WHAT IS REQUIRED
In the listing below, find the line containing "4. **Resource Management**: Helps". Write out that line and every line after it to the end, exactly and only those.

DATA FOR THIS EXERCISE

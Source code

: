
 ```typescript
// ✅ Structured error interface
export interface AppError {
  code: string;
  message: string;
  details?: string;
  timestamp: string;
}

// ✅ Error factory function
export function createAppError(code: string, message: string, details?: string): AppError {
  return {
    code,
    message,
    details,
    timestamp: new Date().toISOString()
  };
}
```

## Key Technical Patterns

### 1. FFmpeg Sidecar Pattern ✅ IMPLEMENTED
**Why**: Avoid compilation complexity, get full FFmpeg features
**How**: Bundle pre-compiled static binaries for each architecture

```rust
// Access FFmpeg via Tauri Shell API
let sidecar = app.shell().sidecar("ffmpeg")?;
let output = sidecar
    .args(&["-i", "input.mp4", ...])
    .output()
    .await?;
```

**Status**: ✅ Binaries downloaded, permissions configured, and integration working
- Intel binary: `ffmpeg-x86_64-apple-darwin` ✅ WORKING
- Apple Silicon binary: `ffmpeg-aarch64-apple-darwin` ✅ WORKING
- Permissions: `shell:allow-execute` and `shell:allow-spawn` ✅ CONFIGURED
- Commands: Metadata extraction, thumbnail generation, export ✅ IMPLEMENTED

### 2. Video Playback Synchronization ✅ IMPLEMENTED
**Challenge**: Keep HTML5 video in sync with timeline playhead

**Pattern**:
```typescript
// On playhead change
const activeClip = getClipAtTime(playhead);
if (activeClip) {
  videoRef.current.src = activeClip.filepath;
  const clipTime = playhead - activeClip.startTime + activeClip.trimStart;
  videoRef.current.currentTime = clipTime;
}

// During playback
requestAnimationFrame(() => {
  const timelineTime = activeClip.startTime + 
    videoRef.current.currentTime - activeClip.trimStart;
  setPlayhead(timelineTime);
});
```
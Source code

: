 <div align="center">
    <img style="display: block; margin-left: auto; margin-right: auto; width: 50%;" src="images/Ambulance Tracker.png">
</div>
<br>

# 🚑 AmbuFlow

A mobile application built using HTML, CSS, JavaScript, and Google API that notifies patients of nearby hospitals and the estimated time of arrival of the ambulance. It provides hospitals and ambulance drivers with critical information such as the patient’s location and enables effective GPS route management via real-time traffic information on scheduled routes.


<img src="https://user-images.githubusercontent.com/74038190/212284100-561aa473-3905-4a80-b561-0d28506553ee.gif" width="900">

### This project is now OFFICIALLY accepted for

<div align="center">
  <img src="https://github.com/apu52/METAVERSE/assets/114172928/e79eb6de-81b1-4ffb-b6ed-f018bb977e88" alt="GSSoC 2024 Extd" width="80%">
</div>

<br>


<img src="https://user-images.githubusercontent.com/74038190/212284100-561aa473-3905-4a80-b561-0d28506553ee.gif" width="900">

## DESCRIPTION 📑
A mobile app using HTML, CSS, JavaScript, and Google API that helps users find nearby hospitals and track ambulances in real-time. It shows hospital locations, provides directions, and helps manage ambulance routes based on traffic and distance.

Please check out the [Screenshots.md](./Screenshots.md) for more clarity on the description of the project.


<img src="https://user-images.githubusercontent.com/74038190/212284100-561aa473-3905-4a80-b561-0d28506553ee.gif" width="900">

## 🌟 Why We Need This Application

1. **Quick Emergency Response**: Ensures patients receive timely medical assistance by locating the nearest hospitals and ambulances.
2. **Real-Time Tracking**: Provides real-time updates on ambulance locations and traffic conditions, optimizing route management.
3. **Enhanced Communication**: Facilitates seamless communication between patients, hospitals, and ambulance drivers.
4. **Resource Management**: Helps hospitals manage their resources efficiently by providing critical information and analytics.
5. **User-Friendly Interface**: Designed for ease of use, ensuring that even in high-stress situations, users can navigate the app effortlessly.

PROBLEM SOLUTION
4. **Resource Management**: Helps hospitals manage their resources efficiently by providing critical information and analytics.
5. **User-Friendly Interface**: Designed for ease of use, ensuring that even in high-stress situations, users can navigate the app effortlessly.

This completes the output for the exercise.